Cantieri edili s’intravedono sullo sfondo di un affresco della domus di Sirico a Pompei e su un altro con Bacco e Venere (al Mann), staccato dal prospetto sud di una bottega di Pompei. Riguardo alle tecniche ed ai modi di costruire bisogna precisare che spesso, anziché abbattere del tutto le costruzioni preesistenti se ne utilizzava la maggior parte per le opere in cantiere (come a Pompei nei lavori di consolidamento successivi al terremoto del 62 dopo cristo, spesso distinti dagli interventi di decoro per motivi di economia). Ne deriva che i monumenti e le case scavate a Pompei risultano diversificate nelle tecniche costruttive delle parti che le compongono a seconda delle epoche di edificazione delle medesime. Bisogna anche sottolineare come si siano conservati nel tempo usanze e criteri costruttivi. Un caso esemplare è rappresentato dal gattaro, come viene ancor oggi chiamato il un buco di comunicazione lasciato nella parete che divide due stanze al fine di agevolare il gatto nell’inseguimento del topo. Riguardo ai materiali da costruzione dal pappamonte (granulare vulcanico), utilizzato per le mura di Pompei nel periodo osco si passò all’utilizzo del più resistente e malleabile calcare del Sarno, che ritagliato in opus quadratum (lastroni quadrangolari) servì ad per edificare le più antiche case ad atrio di Pompei (Casa del Chirurgo, Casa dei Pansa).

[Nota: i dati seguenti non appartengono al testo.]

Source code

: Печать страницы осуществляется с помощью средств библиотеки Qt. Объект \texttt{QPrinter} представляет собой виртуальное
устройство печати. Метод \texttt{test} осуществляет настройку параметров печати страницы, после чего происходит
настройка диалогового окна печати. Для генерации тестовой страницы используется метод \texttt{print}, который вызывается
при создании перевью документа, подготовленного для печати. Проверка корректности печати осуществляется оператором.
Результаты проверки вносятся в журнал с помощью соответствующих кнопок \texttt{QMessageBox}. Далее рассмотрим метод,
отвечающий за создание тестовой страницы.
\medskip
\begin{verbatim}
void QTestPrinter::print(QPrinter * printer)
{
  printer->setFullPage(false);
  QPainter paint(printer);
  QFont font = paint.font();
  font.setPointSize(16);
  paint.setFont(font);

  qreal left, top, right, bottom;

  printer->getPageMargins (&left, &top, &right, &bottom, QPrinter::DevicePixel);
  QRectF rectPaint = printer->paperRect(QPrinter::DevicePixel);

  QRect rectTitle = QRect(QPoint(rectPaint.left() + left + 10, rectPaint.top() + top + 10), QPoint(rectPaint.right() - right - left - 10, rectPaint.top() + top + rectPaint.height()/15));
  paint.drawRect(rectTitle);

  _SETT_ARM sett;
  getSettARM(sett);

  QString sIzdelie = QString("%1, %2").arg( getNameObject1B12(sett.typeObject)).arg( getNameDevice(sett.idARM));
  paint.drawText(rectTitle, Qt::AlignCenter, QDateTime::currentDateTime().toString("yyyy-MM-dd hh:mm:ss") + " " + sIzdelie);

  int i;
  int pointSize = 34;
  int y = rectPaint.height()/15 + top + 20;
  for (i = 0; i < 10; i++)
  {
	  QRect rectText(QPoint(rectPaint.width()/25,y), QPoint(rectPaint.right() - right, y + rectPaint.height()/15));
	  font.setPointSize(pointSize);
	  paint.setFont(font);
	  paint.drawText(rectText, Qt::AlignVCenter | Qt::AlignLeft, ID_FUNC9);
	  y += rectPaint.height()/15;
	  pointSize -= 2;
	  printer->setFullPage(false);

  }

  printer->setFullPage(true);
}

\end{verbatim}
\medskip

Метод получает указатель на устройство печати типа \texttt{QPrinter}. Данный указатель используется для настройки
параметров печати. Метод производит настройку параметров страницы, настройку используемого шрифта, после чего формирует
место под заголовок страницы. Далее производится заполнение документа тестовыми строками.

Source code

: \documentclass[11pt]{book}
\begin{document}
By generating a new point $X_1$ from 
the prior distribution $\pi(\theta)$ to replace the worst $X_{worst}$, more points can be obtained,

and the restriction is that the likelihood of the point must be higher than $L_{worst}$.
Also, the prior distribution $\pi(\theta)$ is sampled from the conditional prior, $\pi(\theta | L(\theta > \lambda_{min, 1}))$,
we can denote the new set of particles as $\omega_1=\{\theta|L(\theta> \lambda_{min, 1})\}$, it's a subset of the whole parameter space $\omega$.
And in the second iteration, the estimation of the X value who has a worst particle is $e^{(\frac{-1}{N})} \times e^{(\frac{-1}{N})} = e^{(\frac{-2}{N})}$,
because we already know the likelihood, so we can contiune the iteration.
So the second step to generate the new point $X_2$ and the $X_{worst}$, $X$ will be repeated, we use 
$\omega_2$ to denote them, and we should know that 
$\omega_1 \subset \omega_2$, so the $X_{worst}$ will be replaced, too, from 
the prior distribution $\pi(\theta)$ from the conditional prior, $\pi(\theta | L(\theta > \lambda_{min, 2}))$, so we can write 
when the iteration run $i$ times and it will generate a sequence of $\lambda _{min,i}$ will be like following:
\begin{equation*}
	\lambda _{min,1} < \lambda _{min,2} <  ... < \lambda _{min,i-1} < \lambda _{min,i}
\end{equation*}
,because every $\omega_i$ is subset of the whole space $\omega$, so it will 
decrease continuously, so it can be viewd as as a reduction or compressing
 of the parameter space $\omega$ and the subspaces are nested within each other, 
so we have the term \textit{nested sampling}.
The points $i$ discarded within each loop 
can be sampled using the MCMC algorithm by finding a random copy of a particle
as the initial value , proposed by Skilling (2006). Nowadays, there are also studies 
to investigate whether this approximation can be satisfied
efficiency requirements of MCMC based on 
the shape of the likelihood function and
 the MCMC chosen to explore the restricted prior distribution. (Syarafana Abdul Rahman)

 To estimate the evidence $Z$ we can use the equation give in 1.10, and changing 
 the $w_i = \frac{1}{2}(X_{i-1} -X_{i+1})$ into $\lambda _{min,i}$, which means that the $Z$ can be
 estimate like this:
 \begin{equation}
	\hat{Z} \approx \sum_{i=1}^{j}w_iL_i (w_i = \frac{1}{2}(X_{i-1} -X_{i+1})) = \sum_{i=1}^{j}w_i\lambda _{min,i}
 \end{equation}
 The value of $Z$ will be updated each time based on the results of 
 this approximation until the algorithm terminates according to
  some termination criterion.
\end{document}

Nello stesso periodo i muri interni furono costruiti a nervature litiche (tessitura di blocchi lunghi e stretti di pietra di Sarno con altri verticali legati con l’argilla). Nella seconda età sannitica fu molto adoprato il tufo di Nocera che poteva essere modellato nell’edilizia monumentale. La rivoluzione in edilizia partì da Pompei quando fu utilizzata la malta (impasto calce e sabbia vulcanica) che produsse l’affermarsi dell’opera cementizia (opus caementicium) grazie anche all’abbondanza di pozzolana. Vitruvio ne decantava la forza coesiva, riferendosi proprio al territorio vesuviano, riguardo agli intonaci consigliava di spalmarne tre strati sui muri e di rifinirli (lisciandoli) al loro esterno ed interno. La struttura cementizia è la fase più antica dell’opus incertum utilizzata già da prima con materiale di varia natura. Nell’epoca romana si diffusero l’opera laterizia (opus latericium) negli angoli e nei pilastri, utilizzando nei lavori mattoni e/o tegole con vertici all’interno nella costruzione delle colonne (come nella basilica di Pompei). Di laterizio furono realizzati molti edifici edificati dopo il 62 d.c. (terme centrali, edificio di Eumachia, tempio di venere e macello). Da Augusto in poi prese piede anche a Pompei l’opus reticulatum e quella quasi-reticulatum (l’Odeon fu costruito con piramidi di tufo con la base verso l’esterno). Frequente è anche l’opera listata o vittata a sistema misto di blocchi di diversa composizione (tufacei e laterizi). Nelle opere di restauro dopo il 62 d.c. riprende vigore l’opera laterizia con il reimpiego di materiale costruttivo recuperato dalle macerie di case crollate.